US20030116653A1

US20030116653A1 - Fuel injector tip

Info

Publication number: US20030116653A1
Application number: US10/036,965
Authority: US
Inventors: Jeffrey Doll; Sunil Kumar; Vladimir Theodorof
Original assignee: Caterpillar Inc
Current assignee: Caterpillar Inc
Priority date: 2001-12-21
Filing date: 2001-12-21
Publication date: 2003-06-26

Abstract

A fuel injector comprising a body and an injector tip is provided. The injector tip includes a barrel having a first end, a second end, an outer wall and a cavity extending from the first end toward the second end. An end portion is disposed at the second end, the end portion includes a sac portion and an end surface. A radius or chamfer is interposed the end surface and the outer wall. A plurality of nozzles are disposed in the sac portion at a predetermined angle and the end surface is defined substantially parallel to the plurality of nozzles.

Description

TECHNICAL FIELD

This invention relates generally to a fuel system for an internal combustion engine and more specifically to a tip for a fuel injector, as used with a diesel engine.

BACKGROUND

Manufacturers of internal combustion engines are continuously attempting to improve the efficiency and emissions output of internal combustion engines. In diesel engines, a large amount of research has been done to reduce NOx output of an engine, through the use of improved fuel injectors and injection control. An injector tip typically includes a sac portion defined by an internal nozzle chamber and a exterior portion protruding from the end of the tip. A plurality of nozzle openings extend from a sac chamber through the sac to outer sac wall. High pressure fuel is forced into the sac chamber and then sprays into the combustion chamber. Often the spray of fuel does not mix evenly with combustion air within the cylinder. This creates uneven temperatures within the cylinder and causes inconsistent burning, resulting in possible emissions fluctuations.

In effort to improve combustion and reduce emissions, tip geometry may be altered to improve atomization and distribution of the spray pattern within the combustion chamber. An improved spray distribution increases mixing of fuel and combustion air, in turn creating more even temperatures throughout the cylinder.

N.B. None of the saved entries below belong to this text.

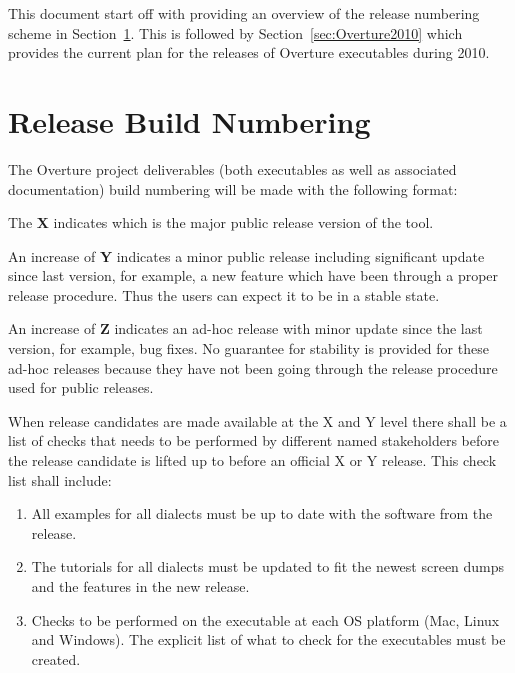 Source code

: \documentclass{overturerep}
\begin{document}
This document start off with providing an overview of the release
numbering scheme in Section~\ref{sec:numbering}. This is followed by
Section~\ref{sec:Overture2010} which provides the current plan for the
releases of Overture executables during 2010. 

\chapter{Release Build Numbering}\label{sec:numbering}

The Overture project deliverables (both executables as
well as associated documentation) build numbering will be made with
the following format:
\begin{center}
\end{center}

The \textbf{X} indicates which is the major public release version of
the tool. 

An increase of \textbf{Y} indicates a minor public release including
significant update since last version, for example, a new feature
which have been through a proper release procedure. Thus the users can
expect it to be in a stable state.

An increase of  \textbf{Z} indicates an ad-hoc release with minor
update since the last version, for example, bug fixes. No guarantee for
stability is provided for these ad-hoc releases because they have not
been going through the release procedure used for public releases.

When release candidates are made available at the X and Y level there
shall be a list of checks that needs to be performed by different
named stakeholders before the
release candidate is lifted up to before an official X or Y
release. This check list shall include:

\begin{enumerate}
\item All examples for all dialects must be up to date with the
  software from the release.
\item The tutorials for all dialects must be updated to fit the newest
  screen dumps and the features in the new release.
\item Checks to be performed on the executable at each OS platform
  (Mac, Linux and Windows). The explicit list of what to check for the
  executables must be created.
\end{enumerate}
\end{document}

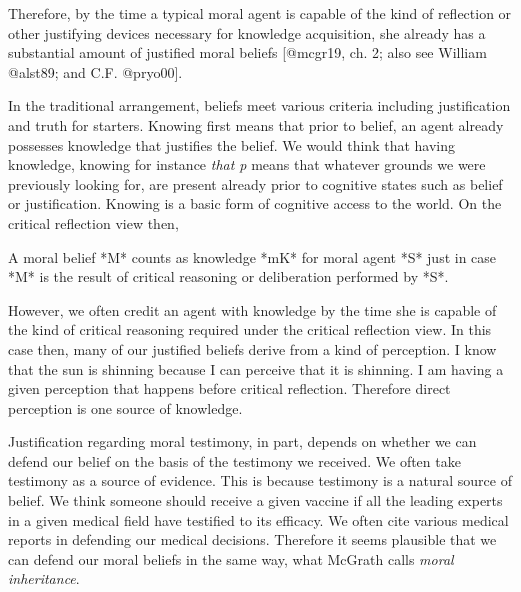 \documentclass[12pt]{book}
\theoremstyle{definition}
\theoremstyle{remark}
\newcommand{\NormalTok}[1]{#1}
\newenvironment{Shaded}{}{}
\newenvironment{Highlighting}{}{}
\begin{document}
\begin{Shaded}
\begin{Highlighting}[]

\NormalTok{Therefore, by the time a typical moral agent is capable of the kind of reflection or other justifying devices necessary for knowledge acquisition, she already has a substantial amount of justified moral beliefs [@mcgr19, ch. 2; also see William @alst89; and C.F. @pryo00].}
\end{Highlighting}
\end{Shaded}

In the traditional arrangement, beliefs meet various criteria including justification and truth for starters. Knowing first means that prior to belief, an agent already possesses knowledge that justifies the belief. We would think that having knowledge, knowing for instance \emph{that p} means that whatever grounds we were previously looking for, are present already prior to cognitive states such as belief or justification. Knowing is a basic form of cognitive access to the world. On the critical reflection view then,

\begin{Shaded}
\begin{Highlighting}[]

\NormalTok{A moral belief *M* counts as knowledge *mK* for moral agent *S* just in case *M* is the result of critical reasoning or deliberation performed by *S*.}
\end{Highlighting}
\end{Shaded}

However, we often credit an agent with knowledge by the time she is capable of the kind of critical reasoning required under the critical reflection view. In this case then, many of our justified beliefs derive from a kind of perception. I know that the sun is shinning because I can perceive that it is shinning. I am having a given perception that happens before critical reflection. Therefore direct perception is one source of knowledge.

Justification regarding moral testimony, in part, depends on whether we can defend our belief on the basis of the testimony we received. We often take testimony as a source of evidence. This is because testimony is a natural source of belief. We think someone should receive a given vaccine if all the leading experts in a given medical field have testified to its efficacy. We often cite various medical reports in defending our medical decisions. Therefore it seems plausible that we can defend our moral beliefs in the same way, what McGrath calls \emph{moral inheritance}.
\end{document}
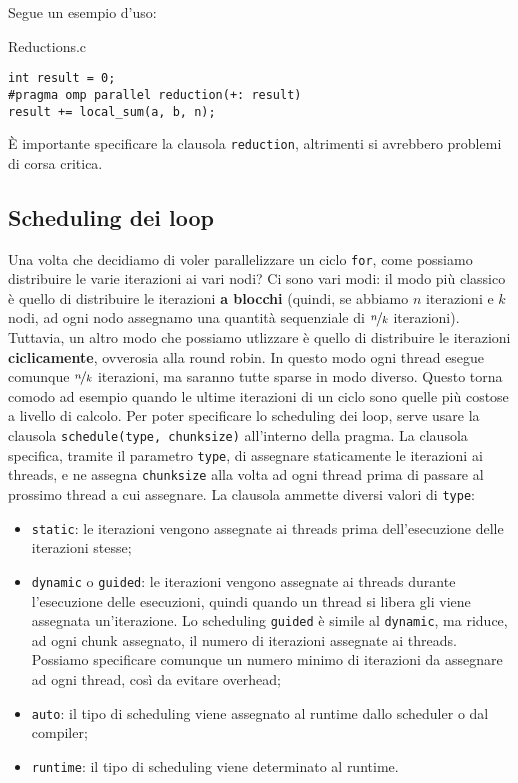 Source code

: Segue un esempio d'uso:

\begin{codeblock}{Reductions.c}
    \begin{lstlisting}[langauge = c]
int result = 0;
#pragma omp parallel reduction(+: result)
result += local_sum(a, b, n);\end{lstlisting}
\end{codeblock}

È importante specificare la clausola \verb|reduction|, altrimenti si avrebbero problemi di corsa critica.


\subsection{Scheduling dei loop}

Una volta che decidiamo di voler parallelizzare un ciclo \verb|for|, come possiamo distribuire le varie iterazioni ai vari nodi? Ci sono vari modi: il modo più classico è quello di distribuire le iterazioni \textbf{a blocchi} (quindi, se abbiamo $n$ iterazioni e $k$ nodi, ad ogni nodo assegnamo una quantità sequenziale di $\nicefrac{n}{k}$ iterazioni). Tuttavia, un altro modo che possiamo utlizzare è quello di distribuire le iterazioni \textbf{ciclicamente}, ovverosia alla round robin. In questo modo ogni thread esegue comunque $\nicefrac{n}{k}$ iterazioni, ma saranno tutte sparse in modo diverso. Questo torna comodo ad esempio quando le ultime iterazioni di un ciclo sono quelle più costose a livello di calcolo.
\nl
Per poter specificare lo scheduling dei loop, serve usare la clausola \verb|schedule(type, chunksize)| all'interno della pragma. La clausola specifica, tramite il parametro \verb|type|, di assegnare staticamente le iterazioni ai threads, e ne assegna \verb|chunksize| alla volta ad ogni thread prima di passare al prossimo thread a cui assegnare.
\nl
La clausola ammette diversi valori di \verb|type|:
\begin{itemize}
    \item \verb|static|: le iterazioni vengono assegnate ai threads prima dell'esecuzione delle iterazioni stesse;
    \item \verb|dynamic| o \verb|guided|: le iterazioni vengono assegnate ai threads durante l'esecuzione delle esecuzioni, quindi quando un thread si libera gli viene assegnata un'iterazione. Lo scheduling \verb|guided| è simile al \verb|dynamic|, ma riduce, ad ogni chunk assegnato, il numero di iterazioni assegnate ai threads. Possiamo specificare comunque un numero minimo di iterazioni da assegnare ad ogni thread, così da evitare overhead;
    \item \verb|auto|: il tipo di scheduling viene assegnato al runtime dallo scheduler o dal compiler;
    \item \verb|runtime|: il tipo di scheduling viene determinato al runtime.
\end{itemize}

Many manufacturers have altered geometry of injector tips in effort to improve efficiency and emissions of engines. U.S. Pat. No. 4,106,702 issued to Gardner et al illustrates a common tip and nozzle arrangement. Although designs similar to this are still being used, attempts to improve distribution of fuel spray in the combustion cylinder continue.

The present invention is directed to overcoming one or more of the above identified problems.

SUMMARY OF THE INVENTION

The present invention provides an internal combustion engine having a fuel injector defined about a longitudinal axis. A fuel injector tip having a barrel portion with a first end, a second end, an outer wall and a cavity being defined about the longitudinal axis. The cavity includes an inner wall extending from the first end toward the second end. A sac portion is disposed at the second end and includes a sac chamber extending from the cavity and an outer sac surface is disposed at the second end. At least one nozzle opening extends from the sac chamber to the outer sac surface. An end surface extends radially outward from the sac surface, an obtuse angle is defined between the longitudinal axis and the end surface.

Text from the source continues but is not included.